University Suspends Student for Refusing to Stomp on Jesus’ Name
A Florida Atlantic University student has been suspended for refusing to trample on Jesus’ name.
According to Ryan Rotela, a Mormon, his Intercultural Communications professor forced his students to write “Jesus” on a piece of paper and then stomp on it as part of a “lesson in debating.” Rotela refused, picked up the paper from the floor and placed it back on the table.
“I’m not going to be sitting in a class having my religious rights desecrated,” Rotela told WPEC. “I truly see this as I’m being punished.”
Though professor Deandre Poole was supposedly trying to teach the students “a lesson in debate,” the student found the assignment to be offensive and insulting.
“I said to the professor, ‘With all due respect to your authority as a professor, I do not believe what you told us to do was appropriate,’” Rotela said. “’I believe it was unprofessional and I was deeply offended by what you told me to do.’”
The Boca Raton, Fla.-based university, which is defending the professor, later suspended the student.
“As with any academic lesson, the exercise was meant to encourage students to view issues from many perspectives, in direct relation with the course objectives,” Noemi Marin, the university’s director of the School of Communication and Multimedia Studies, told Fox News.

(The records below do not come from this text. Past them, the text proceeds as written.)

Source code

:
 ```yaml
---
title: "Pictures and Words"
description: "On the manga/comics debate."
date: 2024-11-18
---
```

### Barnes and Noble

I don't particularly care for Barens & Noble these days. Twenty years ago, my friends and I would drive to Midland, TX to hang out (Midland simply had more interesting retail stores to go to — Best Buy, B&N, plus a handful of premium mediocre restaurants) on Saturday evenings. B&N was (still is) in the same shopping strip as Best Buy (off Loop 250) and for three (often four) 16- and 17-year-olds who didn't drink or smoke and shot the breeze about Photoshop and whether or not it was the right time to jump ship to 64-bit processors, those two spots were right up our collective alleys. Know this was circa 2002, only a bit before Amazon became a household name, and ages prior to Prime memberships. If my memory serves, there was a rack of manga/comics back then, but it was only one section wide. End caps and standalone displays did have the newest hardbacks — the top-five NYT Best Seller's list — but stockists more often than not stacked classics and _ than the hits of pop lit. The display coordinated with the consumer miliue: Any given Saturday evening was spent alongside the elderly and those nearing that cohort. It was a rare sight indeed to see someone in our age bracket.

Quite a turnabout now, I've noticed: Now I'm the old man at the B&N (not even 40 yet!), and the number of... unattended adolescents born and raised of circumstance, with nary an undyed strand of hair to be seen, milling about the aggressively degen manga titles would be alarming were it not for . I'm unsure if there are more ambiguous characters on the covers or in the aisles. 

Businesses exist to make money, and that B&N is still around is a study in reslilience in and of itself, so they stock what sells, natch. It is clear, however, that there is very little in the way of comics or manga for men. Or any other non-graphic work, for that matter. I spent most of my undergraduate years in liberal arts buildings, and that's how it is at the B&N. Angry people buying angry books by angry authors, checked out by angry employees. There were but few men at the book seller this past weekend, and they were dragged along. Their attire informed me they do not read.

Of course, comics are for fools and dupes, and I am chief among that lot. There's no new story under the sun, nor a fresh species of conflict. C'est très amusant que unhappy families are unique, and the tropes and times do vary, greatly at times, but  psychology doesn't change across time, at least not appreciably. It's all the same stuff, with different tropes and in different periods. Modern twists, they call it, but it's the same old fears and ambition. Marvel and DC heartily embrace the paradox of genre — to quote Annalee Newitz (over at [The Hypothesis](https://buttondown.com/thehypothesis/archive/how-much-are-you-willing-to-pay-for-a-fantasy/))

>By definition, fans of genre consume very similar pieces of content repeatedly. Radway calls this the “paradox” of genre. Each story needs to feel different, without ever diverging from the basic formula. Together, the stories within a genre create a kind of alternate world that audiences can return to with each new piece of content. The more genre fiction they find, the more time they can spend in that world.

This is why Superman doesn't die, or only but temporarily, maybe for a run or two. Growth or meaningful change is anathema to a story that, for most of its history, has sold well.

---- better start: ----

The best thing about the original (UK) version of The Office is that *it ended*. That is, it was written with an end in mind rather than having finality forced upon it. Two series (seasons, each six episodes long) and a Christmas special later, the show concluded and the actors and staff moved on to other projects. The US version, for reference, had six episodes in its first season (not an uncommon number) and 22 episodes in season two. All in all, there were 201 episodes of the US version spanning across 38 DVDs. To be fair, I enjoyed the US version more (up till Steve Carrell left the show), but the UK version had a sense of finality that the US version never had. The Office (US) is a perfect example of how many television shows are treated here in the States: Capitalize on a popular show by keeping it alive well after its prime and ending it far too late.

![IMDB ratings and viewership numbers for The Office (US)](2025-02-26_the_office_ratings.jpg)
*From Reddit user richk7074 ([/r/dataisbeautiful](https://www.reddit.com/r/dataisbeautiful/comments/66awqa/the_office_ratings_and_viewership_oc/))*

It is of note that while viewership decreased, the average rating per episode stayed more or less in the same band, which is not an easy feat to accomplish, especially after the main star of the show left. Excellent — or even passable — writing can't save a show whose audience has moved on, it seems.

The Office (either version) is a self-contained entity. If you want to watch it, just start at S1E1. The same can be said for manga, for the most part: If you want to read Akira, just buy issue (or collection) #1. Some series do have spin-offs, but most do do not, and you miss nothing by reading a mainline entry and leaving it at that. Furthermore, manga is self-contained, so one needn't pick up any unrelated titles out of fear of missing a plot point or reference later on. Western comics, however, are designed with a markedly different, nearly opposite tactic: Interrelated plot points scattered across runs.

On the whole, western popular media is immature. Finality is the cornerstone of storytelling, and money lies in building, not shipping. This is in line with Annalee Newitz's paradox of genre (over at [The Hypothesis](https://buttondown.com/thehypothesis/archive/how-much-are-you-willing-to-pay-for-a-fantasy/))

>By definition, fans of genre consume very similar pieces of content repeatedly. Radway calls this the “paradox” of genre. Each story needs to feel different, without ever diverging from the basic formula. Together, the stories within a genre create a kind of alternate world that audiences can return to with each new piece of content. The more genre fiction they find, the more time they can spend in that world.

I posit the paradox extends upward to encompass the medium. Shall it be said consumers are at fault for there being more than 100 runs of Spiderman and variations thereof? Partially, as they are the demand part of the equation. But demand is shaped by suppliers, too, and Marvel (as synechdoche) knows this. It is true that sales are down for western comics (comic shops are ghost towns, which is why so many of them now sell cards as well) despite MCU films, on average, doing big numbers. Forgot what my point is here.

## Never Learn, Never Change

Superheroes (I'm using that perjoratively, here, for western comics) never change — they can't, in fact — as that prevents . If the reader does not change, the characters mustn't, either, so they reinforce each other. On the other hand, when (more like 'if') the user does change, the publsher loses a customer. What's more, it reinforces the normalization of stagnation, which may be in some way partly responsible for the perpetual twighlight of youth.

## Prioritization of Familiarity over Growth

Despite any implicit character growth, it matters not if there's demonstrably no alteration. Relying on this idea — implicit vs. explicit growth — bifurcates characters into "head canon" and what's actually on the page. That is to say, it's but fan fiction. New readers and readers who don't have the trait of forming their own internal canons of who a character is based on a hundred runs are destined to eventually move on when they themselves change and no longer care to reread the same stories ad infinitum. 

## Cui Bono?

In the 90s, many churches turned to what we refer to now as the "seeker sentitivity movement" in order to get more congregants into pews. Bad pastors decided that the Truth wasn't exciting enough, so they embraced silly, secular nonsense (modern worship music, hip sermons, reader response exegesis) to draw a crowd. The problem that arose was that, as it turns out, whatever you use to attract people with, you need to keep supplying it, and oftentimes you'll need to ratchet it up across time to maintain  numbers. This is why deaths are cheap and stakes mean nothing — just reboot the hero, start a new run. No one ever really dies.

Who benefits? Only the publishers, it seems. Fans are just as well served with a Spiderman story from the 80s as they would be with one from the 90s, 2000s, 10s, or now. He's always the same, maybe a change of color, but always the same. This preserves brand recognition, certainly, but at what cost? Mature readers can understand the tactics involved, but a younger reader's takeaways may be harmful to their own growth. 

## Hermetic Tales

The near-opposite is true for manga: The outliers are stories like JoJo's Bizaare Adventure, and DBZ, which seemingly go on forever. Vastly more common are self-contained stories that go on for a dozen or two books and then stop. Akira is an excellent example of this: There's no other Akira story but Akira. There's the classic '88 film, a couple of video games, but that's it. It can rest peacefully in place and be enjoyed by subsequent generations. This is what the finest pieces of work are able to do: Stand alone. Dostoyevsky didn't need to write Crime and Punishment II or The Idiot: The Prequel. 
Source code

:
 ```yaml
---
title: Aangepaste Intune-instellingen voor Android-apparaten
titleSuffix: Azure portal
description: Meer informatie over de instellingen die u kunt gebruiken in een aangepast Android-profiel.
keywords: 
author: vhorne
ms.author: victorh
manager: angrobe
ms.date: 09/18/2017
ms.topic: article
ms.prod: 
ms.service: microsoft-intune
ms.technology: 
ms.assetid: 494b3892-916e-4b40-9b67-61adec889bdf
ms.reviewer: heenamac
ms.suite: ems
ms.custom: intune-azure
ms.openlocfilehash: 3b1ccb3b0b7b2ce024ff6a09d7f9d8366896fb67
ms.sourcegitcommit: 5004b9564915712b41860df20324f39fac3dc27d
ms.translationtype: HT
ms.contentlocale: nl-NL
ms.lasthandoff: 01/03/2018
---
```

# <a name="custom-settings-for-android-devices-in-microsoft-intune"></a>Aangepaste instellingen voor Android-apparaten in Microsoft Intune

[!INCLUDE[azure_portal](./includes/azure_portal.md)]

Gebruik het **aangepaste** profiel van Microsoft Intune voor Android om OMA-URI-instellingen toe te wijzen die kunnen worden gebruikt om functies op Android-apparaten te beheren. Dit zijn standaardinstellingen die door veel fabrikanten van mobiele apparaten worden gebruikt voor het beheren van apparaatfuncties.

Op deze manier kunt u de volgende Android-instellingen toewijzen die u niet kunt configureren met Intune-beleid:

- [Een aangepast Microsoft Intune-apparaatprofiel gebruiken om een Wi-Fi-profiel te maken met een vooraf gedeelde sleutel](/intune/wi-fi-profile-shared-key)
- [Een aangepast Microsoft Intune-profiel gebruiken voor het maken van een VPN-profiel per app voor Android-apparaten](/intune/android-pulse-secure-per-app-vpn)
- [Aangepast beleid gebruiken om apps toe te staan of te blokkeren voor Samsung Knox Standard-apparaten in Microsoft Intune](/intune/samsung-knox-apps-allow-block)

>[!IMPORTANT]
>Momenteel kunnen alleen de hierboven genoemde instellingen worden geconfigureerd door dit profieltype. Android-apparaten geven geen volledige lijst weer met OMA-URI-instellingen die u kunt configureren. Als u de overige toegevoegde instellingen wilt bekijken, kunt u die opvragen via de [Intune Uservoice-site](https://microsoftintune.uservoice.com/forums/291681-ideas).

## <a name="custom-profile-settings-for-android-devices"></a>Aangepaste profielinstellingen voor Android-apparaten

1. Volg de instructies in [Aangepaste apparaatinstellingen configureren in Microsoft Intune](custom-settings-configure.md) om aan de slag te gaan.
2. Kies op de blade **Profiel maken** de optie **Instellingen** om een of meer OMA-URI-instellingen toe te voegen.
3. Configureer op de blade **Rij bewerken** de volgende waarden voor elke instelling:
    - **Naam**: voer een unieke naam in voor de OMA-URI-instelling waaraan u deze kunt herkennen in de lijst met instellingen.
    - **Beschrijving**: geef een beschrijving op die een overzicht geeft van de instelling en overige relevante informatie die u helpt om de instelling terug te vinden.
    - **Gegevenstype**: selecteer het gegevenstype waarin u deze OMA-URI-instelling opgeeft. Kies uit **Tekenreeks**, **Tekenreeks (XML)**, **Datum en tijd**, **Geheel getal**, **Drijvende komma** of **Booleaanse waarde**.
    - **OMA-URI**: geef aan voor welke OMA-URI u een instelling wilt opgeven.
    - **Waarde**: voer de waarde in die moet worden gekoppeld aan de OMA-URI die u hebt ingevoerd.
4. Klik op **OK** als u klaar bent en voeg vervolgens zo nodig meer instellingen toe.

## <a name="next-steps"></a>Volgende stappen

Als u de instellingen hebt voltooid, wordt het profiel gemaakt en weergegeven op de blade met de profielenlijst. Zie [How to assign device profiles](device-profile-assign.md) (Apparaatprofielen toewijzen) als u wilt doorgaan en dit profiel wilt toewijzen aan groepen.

“While at times the topics discussed may be sensitive, a university environment is a venue for such dialogue and debate,” Marin added.
Included in the textbook, Intercultural Communication: A Contextual Approach, 5th Edition, trampling on Jesus’ name is actually an entire lesson.
“Have the students write the name JESUS in big letters on a piece of paper,” a synopsis for the lesson reads. “Ask the students to stand up and put the paper on the floor in front of them with the name facing up. Ask the students to think about it for a moment. After a brief period of silence instruct them to step on the paper. Most will hesitate. Ask why they can’t step on the paper. Discuss the importance of symbols in culture.”
Paul Kengor, the executive director of the Center for Vision and Values at Pennsylvania’s Grove City College is not surprised by the lesson.
“These are the new secular disciples of ‘diversity’ and ‘tolerance’—empty buzzwords that make liberals and progressives feel good while they often refuse to tolerate and sometimes even assault traditional Christian and conservative beliefs,” Kengor told Fox News.
Kengor said classes like this one at FAU demonstrate how many public universities hold contempt for people of faith.
“It also reflects the rising confidence and aggression of the new secularists and atheists, especially at our sick and surreal modern universities,” he said.
Poole, who has declined to make a comment on the matter, has a doctorate from Howard University and is writing a book titled Obamamania: The Rise of a Mythical Hero.